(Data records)
■ ■ ■

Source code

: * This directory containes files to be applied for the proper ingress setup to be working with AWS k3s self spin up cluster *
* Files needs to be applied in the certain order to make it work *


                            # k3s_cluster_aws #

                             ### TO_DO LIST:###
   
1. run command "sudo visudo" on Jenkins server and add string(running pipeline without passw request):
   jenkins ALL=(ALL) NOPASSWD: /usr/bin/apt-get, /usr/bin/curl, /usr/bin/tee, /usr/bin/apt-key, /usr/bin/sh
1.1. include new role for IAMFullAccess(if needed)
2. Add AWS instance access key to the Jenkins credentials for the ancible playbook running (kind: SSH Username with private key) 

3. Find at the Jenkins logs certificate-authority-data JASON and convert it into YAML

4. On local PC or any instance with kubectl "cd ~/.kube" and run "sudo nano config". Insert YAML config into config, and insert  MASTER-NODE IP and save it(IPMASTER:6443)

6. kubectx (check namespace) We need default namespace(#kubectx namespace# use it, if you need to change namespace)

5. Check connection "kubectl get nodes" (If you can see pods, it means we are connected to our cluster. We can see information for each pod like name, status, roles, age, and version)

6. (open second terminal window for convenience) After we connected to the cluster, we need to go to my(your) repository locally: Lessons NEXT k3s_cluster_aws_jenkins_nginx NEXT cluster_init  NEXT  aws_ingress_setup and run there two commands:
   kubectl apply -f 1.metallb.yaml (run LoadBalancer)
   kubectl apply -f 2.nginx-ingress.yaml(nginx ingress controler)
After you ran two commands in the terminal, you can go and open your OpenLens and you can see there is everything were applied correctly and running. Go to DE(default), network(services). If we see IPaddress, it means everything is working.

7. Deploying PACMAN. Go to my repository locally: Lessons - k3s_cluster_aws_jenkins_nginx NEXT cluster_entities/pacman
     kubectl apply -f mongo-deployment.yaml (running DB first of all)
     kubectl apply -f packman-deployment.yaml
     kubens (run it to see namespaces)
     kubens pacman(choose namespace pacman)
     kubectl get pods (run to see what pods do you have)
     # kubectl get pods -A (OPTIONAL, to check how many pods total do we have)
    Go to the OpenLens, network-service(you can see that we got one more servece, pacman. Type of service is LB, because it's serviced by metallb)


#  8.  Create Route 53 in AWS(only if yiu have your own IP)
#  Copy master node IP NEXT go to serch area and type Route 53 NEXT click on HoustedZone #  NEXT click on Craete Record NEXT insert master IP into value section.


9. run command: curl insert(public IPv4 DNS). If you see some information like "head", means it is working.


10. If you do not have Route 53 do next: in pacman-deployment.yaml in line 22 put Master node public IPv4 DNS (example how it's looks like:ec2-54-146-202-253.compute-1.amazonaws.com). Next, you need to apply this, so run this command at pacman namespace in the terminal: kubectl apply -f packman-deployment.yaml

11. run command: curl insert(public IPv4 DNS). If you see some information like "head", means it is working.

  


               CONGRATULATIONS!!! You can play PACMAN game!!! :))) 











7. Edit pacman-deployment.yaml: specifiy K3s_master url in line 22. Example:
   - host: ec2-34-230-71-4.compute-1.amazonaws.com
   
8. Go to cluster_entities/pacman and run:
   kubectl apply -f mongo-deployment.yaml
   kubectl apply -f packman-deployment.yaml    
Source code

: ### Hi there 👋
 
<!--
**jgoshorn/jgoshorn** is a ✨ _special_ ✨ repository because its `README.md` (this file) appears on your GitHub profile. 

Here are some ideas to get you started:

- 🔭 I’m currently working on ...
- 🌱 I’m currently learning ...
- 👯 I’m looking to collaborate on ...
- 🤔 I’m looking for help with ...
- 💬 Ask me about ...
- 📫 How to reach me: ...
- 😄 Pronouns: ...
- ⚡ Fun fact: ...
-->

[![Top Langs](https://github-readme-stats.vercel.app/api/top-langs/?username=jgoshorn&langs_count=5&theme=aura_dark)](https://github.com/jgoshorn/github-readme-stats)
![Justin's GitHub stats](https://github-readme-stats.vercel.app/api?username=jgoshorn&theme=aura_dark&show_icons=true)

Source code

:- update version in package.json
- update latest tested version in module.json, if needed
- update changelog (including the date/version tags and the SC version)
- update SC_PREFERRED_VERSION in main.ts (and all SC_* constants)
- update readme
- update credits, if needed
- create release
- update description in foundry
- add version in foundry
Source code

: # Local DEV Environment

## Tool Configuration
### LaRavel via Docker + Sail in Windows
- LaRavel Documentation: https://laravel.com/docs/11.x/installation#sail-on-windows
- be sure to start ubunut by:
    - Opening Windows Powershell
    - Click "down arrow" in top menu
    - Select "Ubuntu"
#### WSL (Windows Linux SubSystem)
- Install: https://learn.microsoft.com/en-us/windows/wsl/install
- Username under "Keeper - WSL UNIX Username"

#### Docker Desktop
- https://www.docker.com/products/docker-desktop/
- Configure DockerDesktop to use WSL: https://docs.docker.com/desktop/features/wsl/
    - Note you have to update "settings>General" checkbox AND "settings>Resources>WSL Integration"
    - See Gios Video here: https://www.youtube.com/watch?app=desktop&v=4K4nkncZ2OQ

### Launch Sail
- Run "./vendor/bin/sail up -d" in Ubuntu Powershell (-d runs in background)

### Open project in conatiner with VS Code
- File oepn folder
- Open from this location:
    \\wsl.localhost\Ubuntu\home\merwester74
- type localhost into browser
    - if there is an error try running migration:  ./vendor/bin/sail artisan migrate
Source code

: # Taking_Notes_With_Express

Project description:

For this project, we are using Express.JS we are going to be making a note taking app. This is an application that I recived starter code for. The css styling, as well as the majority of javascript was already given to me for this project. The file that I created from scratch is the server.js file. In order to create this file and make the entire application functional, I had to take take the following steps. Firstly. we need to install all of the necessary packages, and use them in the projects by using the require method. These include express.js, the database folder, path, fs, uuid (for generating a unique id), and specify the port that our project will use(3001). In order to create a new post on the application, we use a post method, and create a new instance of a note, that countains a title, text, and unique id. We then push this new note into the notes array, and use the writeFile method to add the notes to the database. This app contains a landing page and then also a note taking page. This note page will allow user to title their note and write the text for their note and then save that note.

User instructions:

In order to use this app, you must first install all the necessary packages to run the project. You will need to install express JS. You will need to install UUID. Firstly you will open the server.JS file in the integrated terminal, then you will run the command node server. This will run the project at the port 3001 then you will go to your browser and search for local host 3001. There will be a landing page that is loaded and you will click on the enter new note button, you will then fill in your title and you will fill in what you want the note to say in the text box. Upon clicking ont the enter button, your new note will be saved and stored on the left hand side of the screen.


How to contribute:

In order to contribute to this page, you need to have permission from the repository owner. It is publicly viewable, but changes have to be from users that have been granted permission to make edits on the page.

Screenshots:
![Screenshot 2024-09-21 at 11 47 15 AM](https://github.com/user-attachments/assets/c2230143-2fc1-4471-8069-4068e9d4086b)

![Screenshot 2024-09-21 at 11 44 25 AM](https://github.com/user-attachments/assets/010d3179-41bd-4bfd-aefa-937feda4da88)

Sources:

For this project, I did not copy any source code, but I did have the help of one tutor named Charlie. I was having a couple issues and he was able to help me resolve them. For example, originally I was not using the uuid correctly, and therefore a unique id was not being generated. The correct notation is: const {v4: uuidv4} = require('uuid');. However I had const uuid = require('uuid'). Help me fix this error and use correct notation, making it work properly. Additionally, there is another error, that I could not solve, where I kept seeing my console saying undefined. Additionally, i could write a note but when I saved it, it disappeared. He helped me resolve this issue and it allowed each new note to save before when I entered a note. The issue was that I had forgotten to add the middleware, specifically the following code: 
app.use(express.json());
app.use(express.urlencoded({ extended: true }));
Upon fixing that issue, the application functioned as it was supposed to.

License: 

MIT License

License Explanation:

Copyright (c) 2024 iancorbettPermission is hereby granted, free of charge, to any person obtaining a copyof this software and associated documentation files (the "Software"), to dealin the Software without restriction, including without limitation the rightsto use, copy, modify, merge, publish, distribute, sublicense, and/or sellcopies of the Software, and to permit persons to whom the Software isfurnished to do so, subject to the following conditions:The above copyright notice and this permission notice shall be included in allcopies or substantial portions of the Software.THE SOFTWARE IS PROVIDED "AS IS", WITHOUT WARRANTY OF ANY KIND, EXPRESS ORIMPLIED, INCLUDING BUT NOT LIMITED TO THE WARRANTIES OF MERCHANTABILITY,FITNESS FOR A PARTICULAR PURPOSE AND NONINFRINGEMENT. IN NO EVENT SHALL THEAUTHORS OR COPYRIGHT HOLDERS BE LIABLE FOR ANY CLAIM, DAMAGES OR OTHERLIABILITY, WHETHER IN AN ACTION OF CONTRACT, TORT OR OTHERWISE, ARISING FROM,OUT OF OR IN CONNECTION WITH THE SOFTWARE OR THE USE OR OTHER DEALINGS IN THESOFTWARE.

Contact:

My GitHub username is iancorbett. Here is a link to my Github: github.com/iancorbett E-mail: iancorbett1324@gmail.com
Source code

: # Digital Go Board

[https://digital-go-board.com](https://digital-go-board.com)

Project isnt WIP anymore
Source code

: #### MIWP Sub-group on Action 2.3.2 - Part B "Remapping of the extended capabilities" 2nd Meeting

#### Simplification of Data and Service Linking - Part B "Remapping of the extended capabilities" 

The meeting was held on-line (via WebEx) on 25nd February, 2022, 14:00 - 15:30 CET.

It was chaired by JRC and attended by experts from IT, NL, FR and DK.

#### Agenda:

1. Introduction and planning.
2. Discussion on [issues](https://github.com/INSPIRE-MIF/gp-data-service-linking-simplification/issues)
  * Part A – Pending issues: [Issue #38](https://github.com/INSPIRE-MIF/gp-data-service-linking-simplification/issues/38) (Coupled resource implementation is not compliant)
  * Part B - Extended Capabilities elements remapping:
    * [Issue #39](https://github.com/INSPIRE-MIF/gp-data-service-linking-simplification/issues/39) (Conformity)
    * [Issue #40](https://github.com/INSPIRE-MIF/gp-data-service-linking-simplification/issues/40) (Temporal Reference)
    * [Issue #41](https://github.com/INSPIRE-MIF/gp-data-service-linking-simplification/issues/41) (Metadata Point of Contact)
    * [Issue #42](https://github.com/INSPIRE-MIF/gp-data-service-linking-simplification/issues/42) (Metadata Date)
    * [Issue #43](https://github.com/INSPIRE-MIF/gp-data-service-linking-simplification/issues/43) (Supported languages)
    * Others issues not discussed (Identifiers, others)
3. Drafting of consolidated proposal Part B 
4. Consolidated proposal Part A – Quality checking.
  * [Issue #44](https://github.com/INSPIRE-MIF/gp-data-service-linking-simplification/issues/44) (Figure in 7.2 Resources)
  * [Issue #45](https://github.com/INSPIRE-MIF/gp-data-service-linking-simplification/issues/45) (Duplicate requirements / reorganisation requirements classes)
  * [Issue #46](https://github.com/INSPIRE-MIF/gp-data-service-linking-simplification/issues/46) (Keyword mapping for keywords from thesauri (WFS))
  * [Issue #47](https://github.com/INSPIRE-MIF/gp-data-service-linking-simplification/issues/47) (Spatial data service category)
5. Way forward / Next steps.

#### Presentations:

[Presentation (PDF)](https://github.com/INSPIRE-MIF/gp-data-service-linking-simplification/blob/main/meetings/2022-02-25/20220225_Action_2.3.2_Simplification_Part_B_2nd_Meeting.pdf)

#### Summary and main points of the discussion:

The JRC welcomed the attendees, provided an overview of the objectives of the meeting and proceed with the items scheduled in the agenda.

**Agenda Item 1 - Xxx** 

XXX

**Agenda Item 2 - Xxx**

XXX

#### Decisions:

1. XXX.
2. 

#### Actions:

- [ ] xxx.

■ ■ ■

Problem details =>
Identify each line in the records above containing the word "LaRavel"; copy those lines.

Answer area =>
### LaRavel via Docker + Sail in Windows
- LaRavel Documentation: https://laravel.com/docs/11.x/installation#sail-on-windows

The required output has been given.